You are viewing a plain text version of this content. The canonical link for it is here.
Posted to users@subversion.apache.org by Lev Serebryakov <le...@serebryakov.spb.ru> on 2003/11/12 14:32:46 UTC

Re[2]: cvs2svn.pl 0.50 released: first public release

Hello Mats,

Wednesday, November 12, 2003, 5:12:50 PM, you wrote:

MN> I tried it on the small sample CVS-repos I sent to the list yesterday
MN> (2nd attachment to issue
MN> http://subversion.tigris.org/issues/show_bug.cgi?id=1540).
Thank you for your reaction.

This is, really, not a bug of my script.
Here are too many tags for two files :)
Here is NO ONE PROPER solution.
Script could not select from MANY SOLUTIONS, which all have same
priority and could be used without problems.

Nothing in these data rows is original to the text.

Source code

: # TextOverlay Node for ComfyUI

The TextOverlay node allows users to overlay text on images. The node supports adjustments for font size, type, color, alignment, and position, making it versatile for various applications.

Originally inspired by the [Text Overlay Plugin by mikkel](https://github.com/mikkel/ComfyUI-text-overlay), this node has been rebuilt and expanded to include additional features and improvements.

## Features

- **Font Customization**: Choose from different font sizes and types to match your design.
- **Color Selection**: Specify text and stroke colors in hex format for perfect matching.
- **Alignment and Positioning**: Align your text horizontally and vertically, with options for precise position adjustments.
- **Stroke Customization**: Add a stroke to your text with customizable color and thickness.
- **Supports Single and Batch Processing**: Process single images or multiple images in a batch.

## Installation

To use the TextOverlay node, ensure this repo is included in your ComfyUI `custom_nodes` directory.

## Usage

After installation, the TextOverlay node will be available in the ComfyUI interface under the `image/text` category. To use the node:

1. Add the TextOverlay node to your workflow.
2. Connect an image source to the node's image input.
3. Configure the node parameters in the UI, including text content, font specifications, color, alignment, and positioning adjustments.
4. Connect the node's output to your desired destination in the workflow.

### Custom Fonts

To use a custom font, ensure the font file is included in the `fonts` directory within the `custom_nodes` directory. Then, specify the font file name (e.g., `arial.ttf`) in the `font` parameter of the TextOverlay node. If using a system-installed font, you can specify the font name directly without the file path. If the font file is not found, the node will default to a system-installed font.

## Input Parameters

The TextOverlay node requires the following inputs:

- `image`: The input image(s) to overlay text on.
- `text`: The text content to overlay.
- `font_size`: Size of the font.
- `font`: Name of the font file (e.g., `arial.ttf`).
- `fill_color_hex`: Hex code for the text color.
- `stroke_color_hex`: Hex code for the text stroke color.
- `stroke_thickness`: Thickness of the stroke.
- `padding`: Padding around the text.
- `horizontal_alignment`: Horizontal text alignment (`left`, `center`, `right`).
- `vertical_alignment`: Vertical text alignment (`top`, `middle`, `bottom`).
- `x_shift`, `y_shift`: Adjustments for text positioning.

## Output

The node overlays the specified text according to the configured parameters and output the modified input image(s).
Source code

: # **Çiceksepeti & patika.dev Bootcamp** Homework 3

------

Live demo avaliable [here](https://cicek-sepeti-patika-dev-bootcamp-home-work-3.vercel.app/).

I (a man, with intellect, not a script, without even AI) could not
find proper solution in this case, because I know nothing about this
repository, release tagging rules, etc.

You could use option `-sp' in such case, because YOU knows about your
tags and branches.

For some tagging/branching naming rules `-sh' could help, but this is
not such case.

Really, I could imagine many such `test' cases, when my script will
fail. But most of them will be very syntactic and never will be meet
in real-life repos.

-- 
Best regards,
 Lev                            mailto:lev@serebryakov.spb.ru


---------------------------------------------------------------------
To unsubscribe, e-mail: users-unsubscribe@subversion.tigris.org
For additional commands, e-mail: users-help@subversion.tigris.org

Re: Re[6]: cvs2svn.pl 0.50 released: first public release

Posted by kf...@collab.net.
Lev, just wanted to point out something that may be helpful to you:

The cvs2svn.py test suite data contains many pathological cases, drawn
from real-life experience.  It's tools/cvs2svn/test-data/*-cvsrepos/
in the Subversion tree.  Perhaps they can be useful to you in testing
cvs2svn.pl.  (Or maybe you already knew about them?  I wasn't sure,
sorry if this is old news to you :-) ).

Good luck,
-Karl

---------------------------------------------------------------------
To unsubscribe, e-mail: users-unsubscribe@subversion.tigris.org
For additional commands, e-mail: users-help@subversion.tigris.org

RE: Re[6]: cvs2svn.pl 0.50 released: first public release

Posted by Mats Nilsson <ma...@xware.se>.
Lev Serebryakov wrote:
>  If script have two equivalent choices (as in eexample with only
>  file1.c) it could not choice anything/ because it don't have
>  additional information for choice, and I don't want to do RANDOM
>  choice. You could help scrpt with `-sp' option or allows random
>  choice with `-w DiffSymParent' option.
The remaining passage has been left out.